The farm bill is a multi-title bill, meaning that individual sections (titles) address different portions of the U.S. agricultural sector. These titles include commodity programs, conservation, agricultural trade and aid, nutrition programs, farm credit, rural development, research, forestry and energy.

Opportunities to enhance environmental benefits can be found under many titles of the bill, but some of the more significant lie within the conservation title --for things such as protection of wetlands, wildlife habitats, freshwater reserves and, potentially, the global climate system. These are in high demand, but are also drastically under-funded. In 2004 and 2005, farm bill conservation programs accounted for roughly 12 percent of total United States Department of Agriculture (USDA) support payments. By comparison, the share of USDA awards for support of commodities like wheat, corn and dairy was approximately 77 percent.

Conservation programs could play a pivotal role in the fight against global warming by potentially offering excellent opportunities for the U.S. agricultural sector to decrease greenhouse gas emissions. That is no small matter. The agricultural sector of the U.S. economy is responsible for 85 percent of total U.S. emissions of nitrous oxide and 32 percent of total U.S. methane emissions.

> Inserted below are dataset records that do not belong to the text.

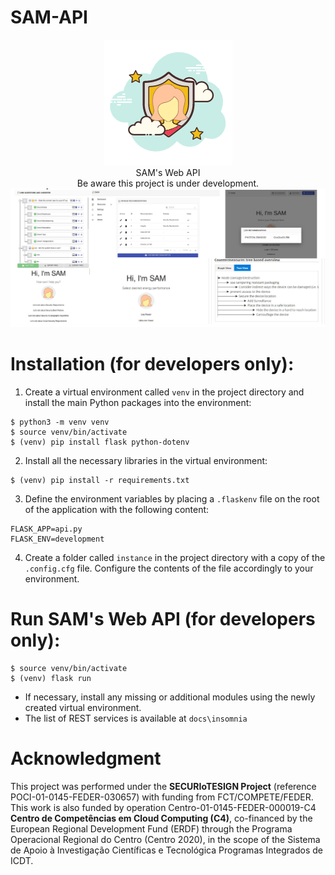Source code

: # SAM-API

<p align="center"> 
<img src="https://github.com/SECURIoTESIGN/SAM-API/blob/master/static/logo.png"><br/>
SAM's Web API<br/>Be aware this project is under development.<br/>
<img src="https://github.com/SECURIoTESIGN/SAM-API/blob/master/static/sam-examples.png">
</p>


# Installation (for developers only):
1) Create a virtual environment called ```venv``` in the project directory and install the main Python packages into the environment: 
```
$ python3 -m venv venv
$ source venv/bin/activate
$ (venv) pip install flask python-dotenv
```
2) Install all the necessary libraries in the virtual environment:
```
$ (venv) pip install -r requirements.txt
```
3) Define the environment variables by placing a ```.flaskenv``` file on the root of the application with the following content:<br/>
```
FLASK_APP=api.py
FLASK_ENV=development
```
4) Create a folder called ```instance``` in the project directory with a copy of the ```.config.cfg``` file. Configure the contents of the file accordingly to your environment.

# Run SAM's Web API (for developers only):
```
$ source venv/bin/activate
$ (venv) flask run 
```
- If necessary, install any missing or additional modules using the newly created virtual environment. 
- The list of REST services is available at ```docs\insomnia```

# Acknowledgment
This project was performed under the <b>SECURIoTESIGN Project</b> (reference POCI-01-0145-FEDER-030657) with funding from FCT/COMPETE/FEDER. This work is also funded by operation Centro-01-0145-FEDER-000019-C4 <b>Centro de Competências em Cloud Computing (C4)</b>, co-financed by the European Regional Development Fund (ERDF) through the Programa Operacional Regional do Centro (Centro 2020), in the scope of the Sistema de Apoio à Investigação Científicas e Tecnológica Programas Integrados de ICDT.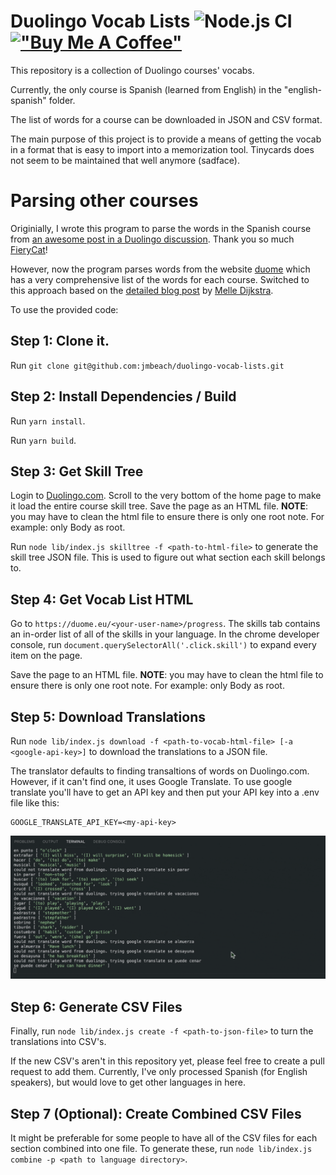 # Duolingo Vocab Lists ![Node.js CI](https://github.com/jmbeach/duolingo-vocab-lists/workflows/Node.js%20CI/badge.svg) [!["Buy Me A Coffee"](https://www.buymeacoffee.com/assets/img/custom_images/orange_img.png)](https://www.buymeacoffee.com/jmbeach)


This repository is a collection of Duolingo courses' vocabs.

Currently, the only course is Spanish (learned from English) in the "english-spanish" folder.

The list of words for a course can be downloaded in JSON and CSV format.

The main purpose of this project is to provide a means of getting the vocab in a format that is easy to import into a memorization tool. Tinycards does not seem to be maintained that well anymore (sadface).

# Parsing other courses

Originially, I wrote this program to parse the words in the Spanish course from [an awesome post in a Duolingo discussion](https://forum.duolingo.com/comment/41639645). Thank you so much [FieryCat](https://www.duolingo.com/profile/FieryCat)!

However, now the program parses words from the website [duome](https://duome.eu/Jared5788/progress) which has a very comprehensive list of the words for each course. Switched to this approach based on the [detailed blog post](https://melledijkstra.github.io/science/extracting-duolingo-vocabulary-to-quizlet) by [Melle Dijkstra](https://melledijkstra.github.io/).

To use the provided code:

## Step 1: Clone it.

Run `git clone git@github.com:jmbeach/duolingo-vocab-lists.git`

## Step 2: Install Dependencies / Build

Run `yarn install`.

Run `yarn build`.

## Step 3: Get Skill Tree

Login to [Duolingo.com](https://www.duolingo.com/learn). Scroll to the very bottom of the home page to make it load the entire course skill tree. Save the page as an HTML file. **NOTE**: you may have to clean the html file to ensure there is only one root note. For example: only Body as root.

Run `node lib/index.js skilltree -f <path-to-html-file>` to generate the skill tree JSON file. This is used to figure out what section each skill belongs to.

## Step 4: Get Vocab List HTML

Go to `https://duome.eu/<your-user-name>/progress`. The skills tab contains an in-order list of all of the skills in your language. In the chrome developer console, run `document.querySelectorAll('.click.skill')` to expand every item on the page.

Save the page to an HTML file. **NOTE**: you may have to clean the html file to ensure there is only one root note. For example: only Body as root.

## Step 5: Download Translations

Run `node lib/index.js download -f <path-to-vocab-html-file> [-a <google-api-key>]` to download the translations to a JSON file.

The translator defaults to finding transaltions of words on Duolingo.com. However, if it can't find one, it uses Google Translate. To use google translate you'll have to get an API key and then put your API key into a .env file like this:

```
GOOGLE_TRANSLATE_API_KEY=<my-api-key>
```

![example of program running](./duolingo-vocab-ex.gif)

## Step 6: Generate CSV Files

Finally, run `node lib/index.js create -f <path-to-json-file>` to turn the translations into CSV's.

If the new CSV's aren't in this repository yet, please feel free to create a pull request to add them. Currently, I've only processed Spanish (for English speakers), but would love to get other languages in here.

## Step 7 (Optional): Create Combined CSV Files

It might be preferable for some people to have all of the CSV files for each section combined into one file. To generate these, run `node lib/index.js combine -p <path to language directory>`.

While they are emitted in lower quantities than carbon dioxide, the greenhouse gas responsible for most human-induced warming, these gases are far more potent. One ton of nitrous oxide, for example, warms as much as 310 tons of carbon dioxide does. Conservation practices such as no-till agriculture, manure management and general crop management can decrease these dangerous greenhouse gases, but only if the farm bill capitalizes on their ability to do so.

Policymakers can do four things to make conservation programs more able to combat global warming while benefiting farmers.

Increase the budgets of farm bill conservation programs. Due to the limited budget of conservation programs, many conservation title applicants are left out in the cold. The Environmental Quality Incentives Program (EQIP), for example, has only awarded grants to an average of 43 percent of applicants over the last several years. The same is true for other programs in the title. The Conservation Reserve Program did not even have a general signup period in 2005, and the Grassland Reserve Program, Wetland Reserve Program and Wildlife Habitat Incentives Program together only funded an average of 32 percent of total program applications in the same year.

Concentrate payments on environmental services instead of commodities. Environmental services are the benefits land can provide in addition to crop production, such as the inherent ability to clean our water and air through nutrient cycling and carbon dioxide storage.

There is virtually no potential for commodity support payments to benefit the environment, but the potential is great for conservation projects. By re-allocating funds from commodity to conservation programs, policymakers increase the incentive for farmers to implement projects that provide environmental services. Also, commodity payments are generally allocated according to historical market trends, while conservation program payments are awarded in advance for their anticipated services -- therefore, their environmental effectiveness has the potential to be assessed.